To Frank Lloyd Wright [Letter 117]

Item Reference Code: 102_21A_012_001

Date(s) of creation

August 20, 1945

Recipient

Frank Lloyd Wright

Transcript

The next year, Wright sent AR a copy of his book When Democracy Builds and inscribed it: “To Ayn Rand, who seems so much more successful with fiction than I am with fact.”

10,000 Tampa Avenue
Chatsworth, California

August 20, 1945

Dear Mr. Wright:

Thank you. I would like to think that you know how much it meant to me—receiving a book of yours from you. I look at your signature—and think that life is seldom as properly and wonderfully dramatic as this. You told me once that I couldn’t have suffered enough to write about integrity. I think I have—and this was one of my nicest rewards.

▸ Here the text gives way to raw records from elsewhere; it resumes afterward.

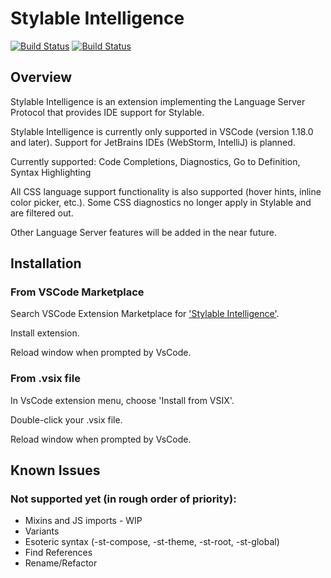 # Stylable Intelligence 
[![Build Status](https://travis-ci.org/wix/stylable-intelligence.svg?branch=master)](https://travis-ci.org/wix/stylable-intelligence)
[![Build Status](https://ci.appveyor.com/api/projects/status/6ky876hm9nycyu8m/branch/master?svg=true)](https://ci.appveyor.com/project/qballer/stylable-intelligence)
 
## Overview
Stylable Intelligence is an extension implementing the Language Server Protocol that provides IDE support for Stylable.

Stylable Intelligence is currently only supported in VSCode (version 1.18.0 and later). Support for JetBrains IDEs (WebStorm, IntelliJ) is planned.

Currently supported: Code Completions, Diagnostics, Go to Definition, Syntax Highlighting

All CSS language support functionality is also supported (hover hints, inline color picker, etc.). Some CSS diagnostics no longer apply in Stylable and are filtered out.

Other Language Server features will be added in the near future.


## Installation

### From VSCode Marketplace
Search VSCode Extension Marketplace for ['Stylable Intelligence'](https://marketplace.visualstudio.com/search?term=stylable-intelligence&target=VSCode&category=All%20categories&sortBy=Relevance).

Install extension.

Reload window when prompted by VsCode.

### From .vsix file 
In VsCode extension menu, choose 'Install from VSIX'.

Double-click your .vsix file. 

Reload window when prompted by VsCode.

## Known Issues

### Not supported yet (in rough order of priority):
* Mixins and JS imports - WIP
* Variants
* Esoteric syntax (-st-compose, -st-theme, -st-root, -st-global)
* Find References
* Rename/Refactor

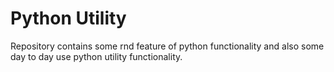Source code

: # Python Utility
Repository contains some rnd feature of python functionality and also some day to day use python utility functionality.

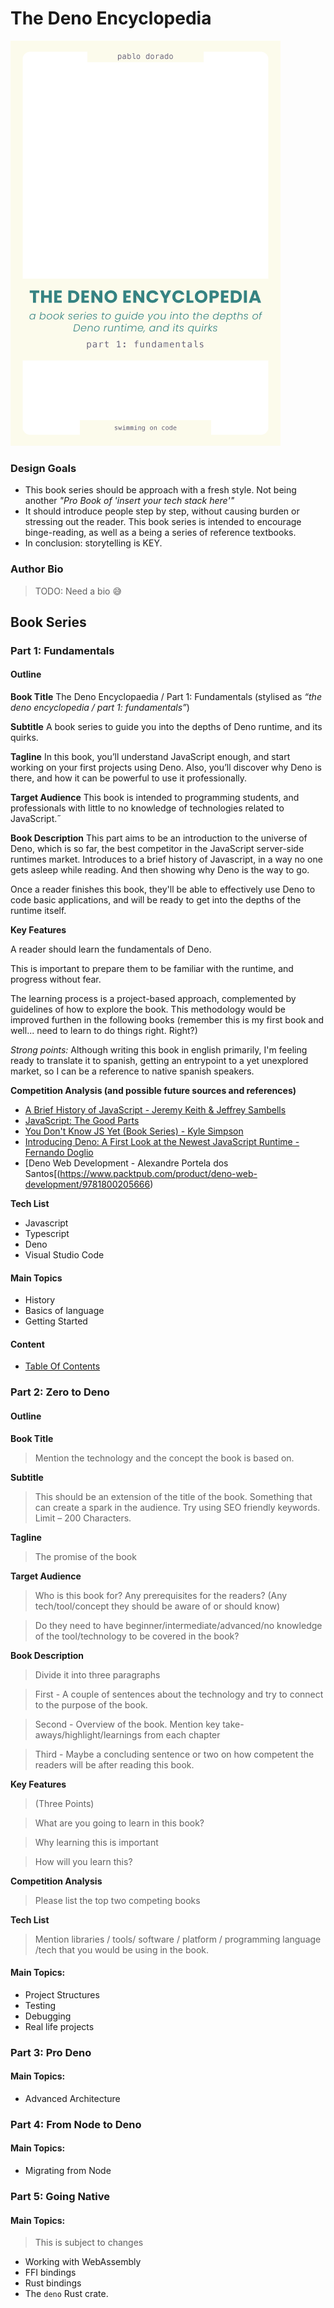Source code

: # The Deno Encyclopedia

![Book Cover v1](assets/img/cover-v1-preview.png)

### Design Goals

- This book series should be approach with a fresh style. Not being another
  _"Pro Book of 'insert your tech stack here'"_
- It should introduce people step by step, without causing burden or stressing
  out the reader. This book series is intended to encourage binge-reading, as
  well as a being a series of reference textbooks.
- In conclusion: storytelling is KEY.

### Author Bio

> TODO: Need a bio 😅

## Book Series

### Part 1: Fundamentals

#### Outline

**Book Title** The Deno Encyclopaedia / Part 1: Fundamentals (stylised as _“the
deno encyclopedia / part 1: fundamentals”_)

**Subtitle** A book series to guide you into the depths of Deno runtime, and its
quirks.

**Tagline** In this book, you’ll understand JavaScript enough, and start working
on your first projects using Deno. Also, you’ll discover why Deno is there, and
how it can be powerful to use it professionally.

**Target Audience** This book is intended to programming students, and
professionals with little to no knowledge of technologies related to
JavaScript.˝

**Book Description** This part aims to be an introduction to the universe of
Deno, which is so far, the best competitor in the JavaScript server-side
runtimes market. Introduces to a brief history of Javascript, in a way no one
gets asleep while reading. And then showing why Deno is the way to go.

Once a reader finishes this book, they'll be able to effectively use Deno to
code basic applications, and will be ready to get into the depths of the runtime
itself.

**Key Features**

A reader should learn the fundamentals of Deno.

This is important to prepare them to be familiar with the runtime, and progress
without fear.

The learning process is a project-based approach, complemented by guidelines of
how to explore the book. This methodology would be improved furthen in the
following books (remember this is my first book and well... need to learn to do
things right. Right?)

_Strong points:_ Although writing this book in english primarily, I'm feeling
ready to translate it to spanish, getting an entrypoint to a yet unexplored
market, so I can be a reference to native spanish speakers.

**Competition Analysis (and possible future sources and references)**

- [A Brief History of JavaScript - Jeremy Keith & Jeffrey
  Sambells](https://link.springer.com/chapter/10.1007/978-1-4302-3390-9_1)
- [JavaScript: The Good Parts](https://www.amazon.com/JavaScript-Good-Parts-Douglas-Crockford/dp/0596517742)
- [You Don't Know JS Yet (Book Series) - Kyle
  Simpson](https://github.com/getify/You-Dont-Know-JS)
- [Introducing Deno: A First Look at the Newest JavaScript Runtime - Fernando
  Doglio](https://www.amazon.com/-/es/Fernando-Doglio/dp/1484261968)
- [Deno Web Development - Alexandre Portela dos
  Santos[(https://www.packtpub.com/product/deno-web-development/9781800205666)

**Tech List**

- Javascript
- Typescript
- Deno
- Visual Studio Code

#### Main Topics

- History
- Basics of language
- Getting Started

#### Content

- [Table Of Contents](src/1-fundamentals/TOC.md)

### Part 2: Zero to Deno

#### Outline

**Book Title**

> Mention the technology and the concept the book is based on.

**Subtitle**

> This should be an extension of the title of the book. Something that can
> create a spark in the audience. Try using SEO friendly keywords. Limit – 200
> Characters.

**Tagline**

> The promise of the book

**Target Audience**

> Who is this book for? Any prerequisites for the readers? (Any
> tech/tool/concept they should be aware of or should know)

> Do they need to have beginner/intermediate/advanced/no knowledge of the
> tool/technology to be covered in the book?

**Book Description**

> Divide it into three paragraphs

> First - A couple of sentences about the technology and try to connect to the
> purpose of the book.

> Second - Overview of the book. Mention key take-aways/highlight/learnings from
> each chapter

> Third - Maybe a concluding sentence or two on how competent the readers will
> be after reading this book.

**Key Features**

> (Three Points)

> What are you going to learn in this book?

> Why learning this is important

> How will you learn this?

**Competition Analysis**

> Please list the top two competing books

**Tech List**

> Mention libraries / tools/ software / platform / programming language /tech
> that you would be using in the book.

#### Main Topics:

- Project Structures
- Testing
- Debugging
- Real life projects

### Part 3: Pro Deno

#### Main Topics:

- Advanced Architecture

### Part 4: From Node to Deno

#### Main Topics:

- Migrating from Node

### Part 5: Going Native

#### Main Topics:

> This is subject to changes

- Working with WebAssembly
- FFI bindings
- Rust bindings
- The `deno` Rust crate.
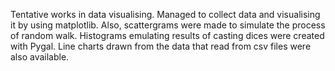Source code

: Tentative works in data visualising.
Managed to collect data and visualising it by using matplotlib. Also, scattergrams were made to simulate the process of random walk. Histograms emulating results of casting dices were created with Pygal. Line charts drawn from the data that read from csv files were also available.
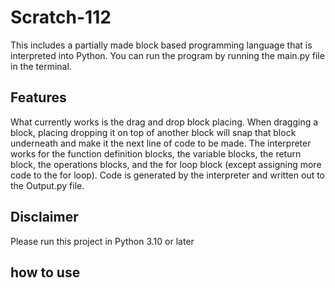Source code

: # Scratch-112

This includes a partially made block based programming language that is interpreted into Python.
You can run the program by running the main.py file in the terminal.

## Features

What currently works is the drag and drop block placing. When dragging a block, placing dropping it on top of another block will snap that block underneath and make it the next line of code to be made.
The interpreter works for the function definition blocks, the variable blocks, the return block, the operations blocks, and the for loop block (except assigning more code to the for loop). Code is generated by the interpreter and written out to the Output.py file.

## Disclaimer

Please run this project in Python 3.10 or later

## how to use
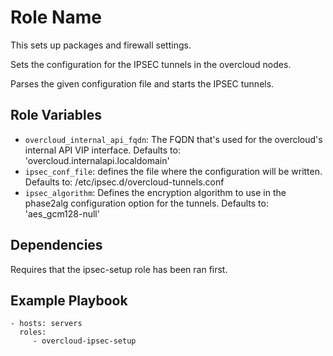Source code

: Role Name
=========

This sets up packages and firewall settings.

Sets the configuration for the IPSEC tunnels in the overcloud nodes.

Parses the given configuration file and starts the IPSEC tunnels.

Role Variables
--------------

* `overcloud_internal_api_fqdn`: The FQDN that's used for the overcloud's internal API VIP interface. Defaults to: 'overcloud.internalapi.localdomain'
* `ipsec_conf_file`: defines the file where the configuration will be written. Defaults to: /etc/ipsec.d/overcloud-tunnels.conf
* `ipsec_algorithm`: Defines the encryption algorithm to use in the phase2alg
  configuration option for the tunnels. Defaults to: 'aes_gcm128-null'

Dependencies
------------

Requires that the ipsec-setup role has been ran first.

Example Playbook
----------------

    - hosts: servers
      roles:
         - overcloud-ipsec-setup
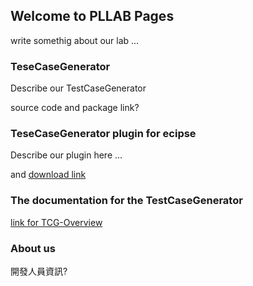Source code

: ## Welcome to PLLAB Pages
write somethig about our lab ...

### TeseCaseGenerator  
Describe our TestCaseGenerator

source code and package link?

### TeseCaseGenerator plugin for ecipse 

Describe our plugin here ...

and [download link](url) 


### The documentation for the TestCaseGenerator

[link for TCG-Overview](https://ericf20423.github.io/CCU_PLLAB_TestCaseGenerator/TCG-Overview/)


### About us 
開發人員資訊?


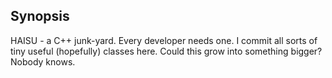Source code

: ## Synopsis

HAISU - a C++ junk-yard. Every developer needs one. I commit all sorts of tiny useful (hopefully) classes here. Could this grow into something bigger? Nobody knows.
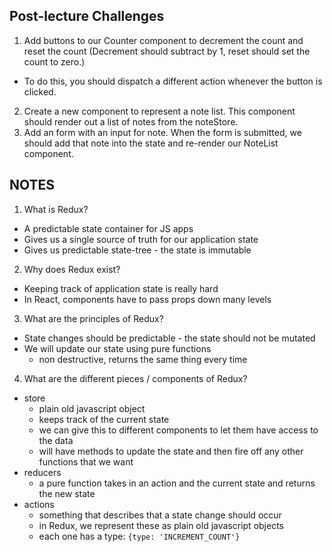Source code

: ## Post-lecture Challenges

1. Add buttons to our Counter component to decrement the count and reset the count (Decrement should subtract by 1, reset should set the count to zero.)
  + To do this, you should dispatch a different action whenever the button is clicked.

2. Create a new component to represent a note list. This component should render out a list of notes from the noteStore.
3. Add an form with an input for note. When the form is submitted, we should add that note into the state and re-render our NoteList component. 




## NOTES

1. What is Redux?
  + A predictable state container for JS apps
  + Gives us a single source of truth for our application state
  + Gives us predictable state-tree - the state is immutable
2. Why does Redux exist?
  + Keeping track of application state is really hard
  + In React, components have to pass props down many levels
3. What are the principles of Redux?
  + State changes should be predictable - the state should not be mutated
  + We will update our state using pure functions
    + non destructive, returns the same thing every time
4. What are the different pieces / components of Redux?
  + store
    + plain old javascript object
    + keeps track of the current state
    + we can give this to different components to let them have access to the data
    + will have methods to update the state and then fire off any other functions that we want
  + reducers
    + a pure function takes in an action and the current state and returns the new state
  + actions
    + something that describes that a state change should occur
    + in Redux, we represent these as plain old javascript objects
    + each one has a type: `{type: 'INCREMENT_COUNT'}`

As to your inscription, I would like to say that I have never known any facts as magnificently successful as Frank Lloyd Wright buildings. So that if I succeeded with fiction, it was in great measure because these facts helped me to believe in man’s creative faculty.

I am leaving for New York on September 5th, for a month’s vacation. While there, I intend to buy land for a Frank Lloyd Wright house of my own. May I come to see you and to discuss it with you while I am in the East? If you will be at Taliesin at that time and if it is convenient for you, I should like to make the trip there. I should like very much to see you again.